The Federal Trade Commission (FTC) is currently investigating the operators of crypto exchange BitMart, which lost between $150 million and $200 million of consumer funds in a December 2021 cyberattack.
This is FTC’s first known investigation in the crypto markets.
The agency is looking into BitMart’s U.S. operators Bachi.Tech and Spread Technologies. FTC commissioners recently denied the operators’ petition to stop demands for certain company documents in order.
In December of last year, BitMart suffered a large-scale security breach related to hot wallets hosted over the Ethereum and Binance Smart Chain blockchains.
Sheldon Xia, CEO of the exchange promised the users that the exchange would use its own funds to ‘to cover the incident and compensate affected users.’

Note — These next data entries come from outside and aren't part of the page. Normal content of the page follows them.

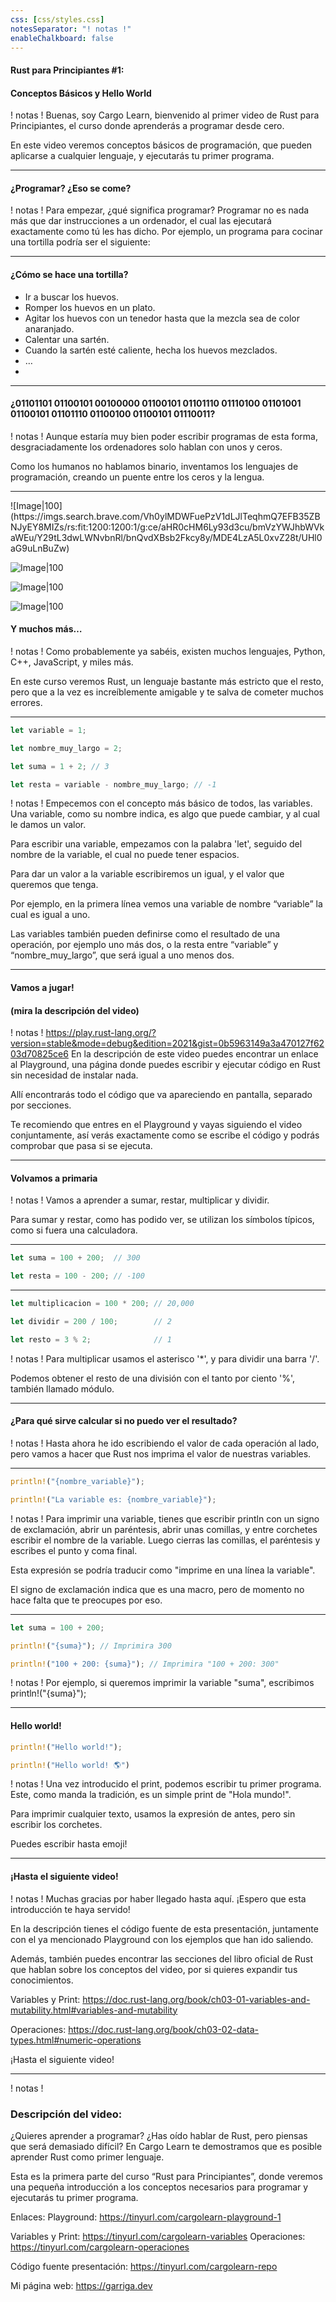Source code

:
 ```yaml
---
css: [css/styles.css]
notesSeparator: "! notas !"
enableChalkboard: false
---
```


#### Rust para Principiantes #1:
#### Conceptos Básicos y Hello World
! notas !
Buenas, soy Cargo Learn, bienvenido al primer video de Rust para Principiantes, el curso donde aprenderás a programar desde cero.

En este video veremos conceptos básicos de programación, que pueden aplicarse a cualquier lenguaje, y ejecutarás tu primer programa.

---

#### ¿Programar? ¿Eso se come?

! notas !
Para empezar, ¿qué significa programar?
Programar no es nada más que dar instrucciones a un ordenador, el cual las ejecutará exactamente como tú les has dicho.
Por ejemplo, un programa para cocinar una tortilla podría ser el siguiente:

---

#### ¿Cómo se hace una tortilla?
- Ir a buscar los huevos.
- Romper los huevos en un plato.
- Agitar los huevos con un tenedor hasta que la mezcla sea de color anaranjado.
- Calentar una sartén.
- Cuando la sartén esté caliente, hecha los huevos mezclados.
- …
- 
---

#### ¿01101101 01100101 00100000 01100101 01101110 01110100 01101001 01100101 01101110 01100100 01100101 01110011?

! notas !
Aunque estaría muy bien poder escribir programas de esta forma, desgraciadamente los ordenadores solo hablan con unos y ceros.

Como los humanos no hablamos binario, inventamos los lenguajes de programación, creando un puente entre los ceros y la lengua.

---
<grid flow="row">
![Image|100](https://imgs.search.brave.com/Vh0ylMDWFuePzV1dLJlTeqhmQ7EFB35ZBNJyEY8MIZs/rs:fit:1200:1200:1/g:ce/aHR0cHM6Ly93d3cu/bmVzYWJhbWVkaWEu/Y29tL3dwLWNvbnRl/bnQvdXBsb2Fkcy8y/MDE4LzA5L0xvZ28t/UHl0aG9uLnBuZw)

![Image|100](https://imgs.search.brave.com/Y0LxHhGMXq5x9ko5nm5-FJ08RZtf9MQkJPuOMyp46-0/rs:fit:1200:1200:1/g:ce/aHR0cHM6Ly91emJl/a2RldnMudXovbWVk/aWEvdHV0b3JpYWxz/L2NwcF91emJla2Rl/dnMucG5n)

![Image|100](https://imgs.search.brave.com/SnF6Oe8Q_va-vv7IQV60dbirM5lFMCabEHYNSYrdZ3I/rs:fit:1200:1200:1/g:ce/aHR0cHM6Ly9sb2dv/cy1kb3dubG9hZC5j/b20vd3AtY29udGVu/dC91cGxvYWRzLzIw/MTkvMDEvSmF2YVNj/cmlwdF9Mb2dvLnBu/Zw)

![Image|100](https://raw.githubusercontent.com/LyonSyonII/Rust-para-Principiantes/main/rust-logo.svg) <!-- element class="white_border" -->
</grid>

#### Y muchos más…

! notas !
Como probablemente ya sabéis, existen muchos lenguajes, Python, C++, JavaScript, y miles más.

En este curso veremos Rust, un lenguaje bastante más estricto que el resto, pero que a la vez es increíblemente amigable y te salva de cometer muchos errores.

---

```rust
let variable = 1;

let nombre_muy_largo = 2;

let suma = 1 + 2; // 3

let resta = variable - nombre_muy_largo; // -1
```

! notas !
Empecemos con el concepto más básico de todos, las variables.
Una variable, como su nombre indica, es algo que puede cambiar, y al cual le damos un valor.

Para escribir una variable, empezamos con la palabra 'let', seguido del nombre de la variable, el cual no puede tener espacios.

Para dar un valor a la variable escribiremos un igual, y el valor que queremos que tenga.

Por ejemplo, en la primera línea vemos una variable de nombre “variable” la cual es igual a uno.

Las variables también pueden definirse como el resultado de una operación, por ejemplo uno más dos, o la resta entre “variable” y “nombre_muy_largo”, que será igual a uno menos dos.

---

#### Vamos a jugar!
#### (mira la descripción del video)

! notas !
https://play.rust-lang.org/?version=stable&mode=debug&edition=2021&gist=0b5963149a3a470127f6203d70825ce6
En la descripción de este video puedes encontrar un enlace al Playground, una página donde puedes escribir y ejecutar código en Rust sin necesidad de instalar nada.

Allí encontrarás todo el código que va apareciendo en pantalla, separado por secciones.

Te recomiendo que entres en el Playground y vayas siguiendo el video conjuntamente, así verás exactamente como se escribe el código y podrás comprobar que pasa si se ejecuta.

---

#### Volvamos a primaria

! notas !
Vamos a aprender a sumar, restar, multiplicar y dividir.

Para sumar y restar, como has podido ver, se utilizan los símbolos típicos, como si fuera una calculadora.

---

```rust
let suma = 100 + 200;  // 300

let resta = 100 - 200; // -100
```

---

```rust
let multiplicacion = 100 * 200; // 20,000

let dividir = 200 / 100;        // 2

let resto = 3 % 2;              // 1
```
! notas !
Para multiplicar usamos el asterisco '*', y para dividir una barra '/'.

Podemos obtener el resto de una división con el tanto por ciento '%', también llamado módulo.

---

#### ¿Para qué sirve calcular si no puedo ver el resultado?

! notas !
Hasta ahora he ido escribiendo el valor de cada operación al lado, pero vamos a hacer que Rust nos imprima el valor de nuestras variables.

---

```rust
println!("{nombre_variable}");

println!("La variable es: {nombre_variable}");
```

! notas !
Para imprimir una variable, tienes que escribir println con un signo de exclamación, abrir un paréntesis, abrir unas comillas, y entre corchetes escribir el nombre de la variable.
Luego cierras las comillas, el paréntesis y escribes el punto y coma final.

Esta expresión se podría traducir como "imprime en una línea la variable".

El signo de exclamación indica que es una macro, pero de momento no hace falta que te preocupes por eso.

---

```rust
let suma = 100 + 200;

println!("{suma}"); // Imprimira 300

println!("100 + 200: {suma}"); // Imprimira "100 + 200: 300"
```

! notas !
Por ejemplo, si queremos imprimir la variable "suma", escribimos println!("{suma}");

---
#### Hello world!

```rust
println!("Hello world!");

println!("Hello world! 🌎")
```

! notas !
Una vez introducido el print, podemos escribir tu primer programa.
Este, como manda la tradición, es un simple print de "Hola mundo!".

Para imprimir cualquier texto, usamos la expresión de antes, pero sin escribir los corchetes.

Puedes escribir hasta emoji!

---

#### ¡Hasta el siguiente video!

! notas !
Muchas gracias por haber llegado hasta aquí. ¡Espero que esta introducción te haya servido!

En la descripción tienes el código fuente de esta presentación, juntamente con el ya mencionado Playground con los ejemplos que han ido saliendo.

Además, también puedes encontrar las secciones del libro oficial de Rust que hablan sobre los conceptos del video, por si quieres expandir tus conocimientos.

Variables y Print: https://doc.rust-lang.org/book/ch03-01-variables-and-mutability.html#variables-and-mutability

Operaciones: https://doc.rust-lang.org/book/ch03-02-data-types.html#numeric-operations

¡Hasta el siguiente video!

---

! notas !

### Descripción del video:
¿Quieres aprender a programar? 
¿Has oído hablar de Rust, pero piensas que será demasiado difícil? 
En Cargo Learn te demostramos que es posible aprender Rust como primer lenguaje. 

Esta es la primera parte del curso “Rust para Principiantes”, donde veremos una pequeña introducción a los conceptos necesarios para programar y ejecutarás tu primer programa.

Enlaces: 
Playground: https://tinyurl.com/cargolearn-playground-1

Variables y Print: https://tinyurl.com/cargolearn-variables
Operaciones: https://tinyurl.com/cargolearn-operaciones

Código fuente presentación: https://tinyurl.com/cargolearn-repo

Mi página web: https://garriga.dev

In May, FTC subpoenaed Bachi.Tech Corporation and Spread Technologies to determine whether these companies misled the users of BitMart about the extent of its data security and consumer privacy protections.
FTC is also investigating both operators under the Gramm-Leach-Bliley Act, which dictates safeguards for personal information of users.
Both the operators argued that the FTC’s Civil Investigative Demand (CID) is demanding irrelevant information that would unlikely lead to material evidence.
They claimed that the regulator’s demand for records was “overbroad” and “unduly burdensome”. The FTC says that these arguments are “without merit,” and the claims of undue burden and overbreadth are “conclusory and unsupported.”
Moreover, in the order, the FTC stated that “the process recipient must show how responding to the CID request would impose a significant disruption to its business operations.”